Weekly applications dropped 1,000 to a seasonally adjusted 367,000 in the week ending May 5, the Labor Department said Thursday. The previous week's figure was revised up slightly.
The Dow Jones Industrial Average rose 48 points to 12,843. The Standard & Poor's 500 gained 9.8 points to 1,360.8. The Nasdaq composite index rose 11.5 points to 2,630.75.
The four-week average for jobless claims, which economists use for a less volatile peek at the employment picture, fell 5,250 to 379,000. When that figure remains consistently below 375,000, it suggests that job growth is strong enough to lower the unemployment rate.
The numbers released by the Labor Department could dispel nascent fears that that strongest yearly start for hiring since the recession ended 2009 was sputtering.
Applications for unemployment benefits rose for most of last month in tandem with weaker hiring in March and April.
There are still signs, however, that companies are still digging out from the recession and a solid hiring environment has yet to take root.
Late Wednesday, a giant in the technology sector spooked the market with a sobering outlook on spending, particularly with Europe weighing on any global recovery.

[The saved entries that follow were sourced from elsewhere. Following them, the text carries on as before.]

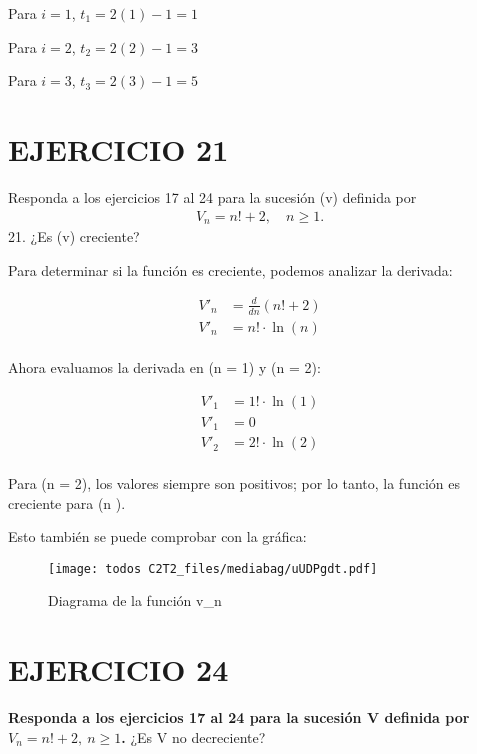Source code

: \documentclass[
  letterpaper,
  DIV=11,
  numbers=noendperiod]{scrartcl}
\begin{document}
Para \(i = 1\), \(t_1 = 2(1)-1 = 1\)

Para \(i = 2\), \(t_2 = 2(2)-1 = 3\)

Para \(i = 3\), \(t_3 = 2(3)-1 = 5\)

\hypertarget{ejercicio-21}{%
\section{EJERCICIO 21}\label{ejercicio-21}}

Responda a los ejercicios 17 al 24 para la sucesión (v) definida por \[
\begin{align*}
V_n = n! + 2, \quad n \geq 1.
\end{align*}
\] 21. ¿Es (v) creciente?

Para determinar si la función es creciente, podemos analizar la
derivada:

\hfill\break
\begin{align*}
V'_n &= \frac{d}{dn} (n! + 2) \\
V'_n &= n! \cdot \ln(n)
\end{align*}\\

Ahora evaluamos la derivada en (n = 1) y (n = 2):

\hfill\break
\begin{align*}
V'_1 &= 1! \cdot \ln(1) \\
V'_1 &= 0 \\
V'_2 &= 2! \cdot \ln(2)
\end{align*}\\

Para (n = 2), los valores siempre son positivos; por lo tanto, la
función es creciente para (n ).

Esto también se puede comprobar con la gráfica:

\begin{figure}

{\centering \texttt{[image: todos C2T2\_files/mediabag/uUDPgdt.pdf]}

}

\caption{Diagrama de la función v\_n}

\end{figure}

\hypertarget{ejercicio-24}{%
\section{EJERCICIO 24}\label{ejercicio-24}}

\textbf{Responda a los ejercicios 17 al 24 para la sucesión V definida
por \(V_{n} = n! + 2, \ n \geq 1\).} ¿Es V no decreciente?
\end{document}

Cisco Systems Inc. posted strong third-quarter profits, but shares tumbled 8% in premarket trading Thursday on dour comments about the willingness of corporations to make substantial investments.
CEO John Chambers said customers are waiting longer to close deals and they are spending less out of uncertainty about the economy, particularly in Europe and India.
"We are still in an uncertain environment economically," Chambers told analysts in a conference call.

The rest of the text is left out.